Here you are: IMGT Web resources > IMGT Education > Questions and answers

From gene to protein analysis

  1. First find information about the protein in UniProtKB/Swiss-Prot (http://www.uniprot.org/).

    Check the status of the entry (TrEMBL or Swiss-Prot annotation) in "Entry history".

  2. In the the Swiss-Prot entry, check in "Cross-reference > Sequence database", if "DNA" or "mRNA" sequences are known.

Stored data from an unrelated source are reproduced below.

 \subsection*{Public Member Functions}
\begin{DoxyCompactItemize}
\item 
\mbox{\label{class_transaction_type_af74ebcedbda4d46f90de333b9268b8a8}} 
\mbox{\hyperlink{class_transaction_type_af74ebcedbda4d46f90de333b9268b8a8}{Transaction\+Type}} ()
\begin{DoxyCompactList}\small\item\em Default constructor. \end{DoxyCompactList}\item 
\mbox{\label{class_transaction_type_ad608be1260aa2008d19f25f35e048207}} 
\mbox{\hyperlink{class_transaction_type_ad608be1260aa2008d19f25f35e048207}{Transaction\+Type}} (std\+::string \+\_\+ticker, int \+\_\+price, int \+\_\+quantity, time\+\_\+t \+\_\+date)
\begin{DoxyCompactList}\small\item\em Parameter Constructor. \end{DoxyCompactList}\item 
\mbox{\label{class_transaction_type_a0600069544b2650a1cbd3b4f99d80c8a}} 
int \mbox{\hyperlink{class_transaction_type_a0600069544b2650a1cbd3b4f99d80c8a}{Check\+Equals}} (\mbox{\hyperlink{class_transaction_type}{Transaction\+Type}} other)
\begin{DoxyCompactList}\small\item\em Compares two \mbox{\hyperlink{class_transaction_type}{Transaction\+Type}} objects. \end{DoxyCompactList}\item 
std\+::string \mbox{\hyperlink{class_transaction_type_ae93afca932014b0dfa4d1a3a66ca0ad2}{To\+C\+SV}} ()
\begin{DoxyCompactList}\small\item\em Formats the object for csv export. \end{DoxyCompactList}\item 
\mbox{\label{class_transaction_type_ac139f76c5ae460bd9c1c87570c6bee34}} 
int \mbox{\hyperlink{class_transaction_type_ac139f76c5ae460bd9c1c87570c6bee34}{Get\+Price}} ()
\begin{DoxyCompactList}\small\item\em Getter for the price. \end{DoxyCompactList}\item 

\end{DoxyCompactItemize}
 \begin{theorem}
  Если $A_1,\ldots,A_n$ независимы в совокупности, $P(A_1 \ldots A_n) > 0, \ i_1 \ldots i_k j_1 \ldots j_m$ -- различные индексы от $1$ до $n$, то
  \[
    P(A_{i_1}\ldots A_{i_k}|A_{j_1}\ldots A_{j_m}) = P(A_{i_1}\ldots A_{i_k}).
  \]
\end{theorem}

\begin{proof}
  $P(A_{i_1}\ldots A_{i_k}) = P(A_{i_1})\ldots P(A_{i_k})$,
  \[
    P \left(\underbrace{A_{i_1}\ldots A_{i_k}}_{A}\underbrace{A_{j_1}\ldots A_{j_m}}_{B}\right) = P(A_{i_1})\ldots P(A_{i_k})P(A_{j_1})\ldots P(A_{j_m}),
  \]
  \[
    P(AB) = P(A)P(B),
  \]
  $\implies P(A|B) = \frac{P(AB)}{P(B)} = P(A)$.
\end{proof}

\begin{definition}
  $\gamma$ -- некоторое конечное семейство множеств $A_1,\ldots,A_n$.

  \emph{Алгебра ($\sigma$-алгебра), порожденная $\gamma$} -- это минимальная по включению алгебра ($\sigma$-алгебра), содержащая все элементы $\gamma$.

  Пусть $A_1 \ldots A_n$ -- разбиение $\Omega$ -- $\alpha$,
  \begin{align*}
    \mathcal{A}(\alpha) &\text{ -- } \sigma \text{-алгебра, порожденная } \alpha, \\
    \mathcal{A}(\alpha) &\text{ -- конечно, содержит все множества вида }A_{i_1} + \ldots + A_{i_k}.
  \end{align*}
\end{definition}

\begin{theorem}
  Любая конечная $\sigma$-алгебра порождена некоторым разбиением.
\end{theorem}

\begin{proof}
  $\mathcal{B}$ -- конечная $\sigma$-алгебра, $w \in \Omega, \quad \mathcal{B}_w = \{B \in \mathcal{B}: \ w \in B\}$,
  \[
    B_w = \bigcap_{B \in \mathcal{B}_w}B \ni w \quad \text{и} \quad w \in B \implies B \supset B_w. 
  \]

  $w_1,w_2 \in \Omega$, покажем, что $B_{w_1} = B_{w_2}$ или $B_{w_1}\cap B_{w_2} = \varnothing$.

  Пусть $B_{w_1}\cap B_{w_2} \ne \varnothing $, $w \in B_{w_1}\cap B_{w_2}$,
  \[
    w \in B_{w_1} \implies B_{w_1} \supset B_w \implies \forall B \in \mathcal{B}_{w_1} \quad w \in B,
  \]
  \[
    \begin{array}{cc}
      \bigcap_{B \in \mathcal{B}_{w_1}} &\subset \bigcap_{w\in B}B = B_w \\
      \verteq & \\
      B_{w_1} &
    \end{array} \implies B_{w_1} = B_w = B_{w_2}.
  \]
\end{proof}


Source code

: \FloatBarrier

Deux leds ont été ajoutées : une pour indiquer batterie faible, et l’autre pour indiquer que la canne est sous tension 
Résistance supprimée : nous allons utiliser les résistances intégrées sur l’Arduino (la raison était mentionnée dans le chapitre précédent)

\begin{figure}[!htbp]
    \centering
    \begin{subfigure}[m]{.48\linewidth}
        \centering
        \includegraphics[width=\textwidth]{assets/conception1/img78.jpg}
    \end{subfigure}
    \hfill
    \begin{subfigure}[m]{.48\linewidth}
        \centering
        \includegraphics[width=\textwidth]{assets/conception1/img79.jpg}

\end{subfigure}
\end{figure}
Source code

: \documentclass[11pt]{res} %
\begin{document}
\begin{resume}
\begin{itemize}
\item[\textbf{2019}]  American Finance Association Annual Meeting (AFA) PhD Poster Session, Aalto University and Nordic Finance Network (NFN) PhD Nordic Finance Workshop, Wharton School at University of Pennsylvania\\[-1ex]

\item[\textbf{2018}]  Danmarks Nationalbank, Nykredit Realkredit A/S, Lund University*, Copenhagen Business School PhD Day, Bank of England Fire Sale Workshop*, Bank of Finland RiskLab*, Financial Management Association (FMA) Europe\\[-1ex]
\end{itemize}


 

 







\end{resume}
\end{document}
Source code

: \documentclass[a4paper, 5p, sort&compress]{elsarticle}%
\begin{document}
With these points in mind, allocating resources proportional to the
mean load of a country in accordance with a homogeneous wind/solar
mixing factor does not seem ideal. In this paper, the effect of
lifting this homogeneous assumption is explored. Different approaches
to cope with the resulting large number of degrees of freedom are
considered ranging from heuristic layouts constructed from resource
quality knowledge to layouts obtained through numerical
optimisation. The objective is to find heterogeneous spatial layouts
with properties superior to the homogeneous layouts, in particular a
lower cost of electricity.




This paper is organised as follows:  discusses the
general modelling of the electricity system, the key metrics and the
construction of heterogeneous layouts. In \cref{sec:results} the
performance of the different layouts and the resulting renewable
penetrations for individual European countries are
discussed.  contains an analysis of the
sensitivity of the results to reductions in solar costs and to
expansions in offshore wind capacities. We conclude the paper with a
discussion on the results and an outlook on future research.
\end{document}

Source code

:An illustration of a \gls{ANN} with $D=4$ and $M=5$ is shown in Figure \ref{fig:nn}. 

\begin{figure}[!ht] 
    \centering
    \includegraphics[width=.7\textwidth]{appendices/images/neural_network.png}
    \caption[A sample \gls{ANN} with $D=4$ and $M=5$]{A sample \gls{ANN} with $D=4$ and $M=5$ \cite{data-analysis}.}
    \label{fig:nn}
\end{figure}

    Note that in the generalist databases (EMBL, GenBank and DDBJ) "mRNA" means "cDNA" !
    Click on EMBL, GenBank or DDBJ to obtain the sequences.

  3. If the available sequences only correspond to cDNA, go to NCBI (http://www.ncbi.nlm.nih.gov/sites/) in order to find the genomic sequence (available for completely sequenced genomes, for example human, mouse...).
    • Search "All databases" with your protein (type the protein name in the query box), and click on "GO".
    • Then click on "UniSTS: markers and mapping data" (in the right column).
    • On the results page, you will get the information about the gene position on the chromosome, and the genomic sequence.

    In "Mapping Information", Map Viewer provides an outline of the gene position on the chromosome.

  4. Localize the introns and exons by aligning the DNA and cDNA sequences.

    You can use:

    • ALIGN
    • SIM 4

    access from IMGT "Tools for every day".

  5. Identify precisely the splicing sites (Splicing site in IMGT Aide-mémoire)

    Color the nucleotide and the amino acids according to the IMGT Color menu for splicing types (purple, green, blue for splicing frame 1, 2 and 0 respectively).

  6. Translate the exons.

    You can use:

    • Translate

    access from IMGT "Tools for every day".

  7. Join the exon nucleotide sequences, then align against the cDNA sequence for checking.

    Look for eventual differences (allelic polymorphism, splicing differences, possible errors) and refine the splicing sites.